What the exercise asks >> Repeat the records below exactly, beginning at the first line and finishing with the line that contains "Pressure and Mixture".

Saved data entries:
•••••
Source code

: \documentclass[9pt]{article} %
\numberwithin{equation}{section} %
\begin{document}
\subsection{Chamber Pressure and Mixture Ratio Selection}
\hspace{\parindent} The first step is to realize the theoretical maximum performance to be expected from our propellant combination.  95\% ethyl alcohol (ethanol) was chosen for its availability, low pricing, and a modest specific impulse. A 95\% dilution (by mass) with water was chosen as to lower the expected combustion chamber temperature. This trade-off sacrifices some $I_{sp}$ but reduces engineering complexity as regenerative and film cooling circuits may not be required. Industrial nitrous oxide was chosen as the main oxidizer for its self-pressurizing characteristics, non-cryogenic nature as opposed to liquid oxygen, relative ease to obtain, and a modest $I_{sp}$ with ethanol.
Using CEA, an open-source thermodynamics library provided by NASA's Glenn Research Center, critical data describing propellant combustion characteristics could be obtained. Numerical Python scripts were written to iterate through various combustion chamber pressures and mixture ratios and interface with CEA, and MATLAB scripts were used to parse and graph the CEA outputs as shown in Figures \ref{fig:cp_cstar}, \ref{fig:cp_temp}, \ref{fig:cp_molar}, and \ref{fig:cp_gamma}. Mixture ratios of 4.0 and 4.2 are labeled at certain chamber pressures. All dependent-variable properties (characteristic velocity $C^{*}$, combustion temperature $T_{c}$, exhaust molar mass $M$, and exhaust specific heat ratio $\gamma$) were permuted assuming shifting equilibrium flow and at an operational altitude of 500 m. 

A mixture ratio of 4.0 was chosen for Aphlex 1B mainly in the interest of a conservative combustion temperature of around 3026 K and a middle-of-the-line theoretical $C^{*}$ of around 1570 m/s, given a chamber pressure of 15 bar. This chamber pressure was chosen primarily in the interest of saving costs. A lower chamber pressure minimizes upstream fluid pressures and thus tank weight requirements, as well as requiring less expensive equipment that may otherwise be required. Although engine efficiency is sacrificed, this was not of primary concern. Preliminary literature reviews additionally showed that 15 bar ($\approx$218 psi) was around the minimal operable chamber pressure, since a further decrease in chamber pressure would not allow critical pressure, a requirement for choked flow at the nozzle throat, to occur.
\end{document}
•••••
Written response >>
Source code

: \documentclass[9pt]{article} %
\numberwithin{equation}{section} %
\begin{document}
\subsection{Chamber Pressure and Mixture Ratio Selection}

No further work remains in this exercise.